TASK DETAILS - Count every line in the entries that follow where the word "primary" appears, then state only the total.

MATERIAL TO PROCESS -

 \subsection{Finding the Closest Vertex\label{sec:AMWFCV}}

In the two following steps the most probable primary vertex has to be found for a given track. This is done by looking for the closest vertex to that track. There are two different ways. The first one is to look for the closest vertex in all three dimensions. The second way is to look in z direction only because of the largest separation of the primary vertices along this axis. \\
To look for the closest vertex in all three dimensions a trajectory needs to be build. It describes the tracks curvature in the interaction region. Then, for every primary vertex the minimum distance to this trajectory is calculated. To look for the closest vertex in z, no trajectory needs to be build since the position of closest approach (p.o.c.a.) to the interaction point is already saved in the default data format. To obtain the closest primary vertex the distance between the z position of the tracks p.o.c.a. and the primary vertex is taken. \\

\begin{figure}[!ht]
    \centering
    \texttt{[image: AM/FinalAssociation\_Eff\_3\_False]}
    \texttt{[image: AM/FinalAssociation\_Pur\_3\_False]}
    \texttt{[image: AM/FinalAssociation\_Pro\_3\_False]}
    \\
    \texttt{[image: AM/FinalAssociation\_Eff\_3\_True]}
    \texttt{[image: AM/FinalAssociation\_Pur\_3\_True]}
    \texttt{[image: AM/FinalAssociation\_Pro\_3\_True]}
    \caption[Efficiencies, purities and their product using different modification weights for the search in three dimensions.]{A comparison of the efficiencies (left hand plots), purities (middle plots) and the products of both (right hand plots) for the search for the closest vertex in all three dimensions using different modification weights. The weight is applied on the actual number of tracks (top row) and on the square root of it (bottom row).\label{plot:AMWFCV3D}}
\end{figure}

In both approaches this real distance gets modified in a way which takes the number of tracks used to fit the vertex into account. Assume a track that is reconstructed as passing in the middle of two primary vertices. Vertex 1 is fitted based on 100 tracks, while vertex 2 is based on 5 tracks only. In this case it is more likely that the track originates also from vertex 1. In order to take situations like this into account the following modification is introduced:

RESPONSE AREA - 3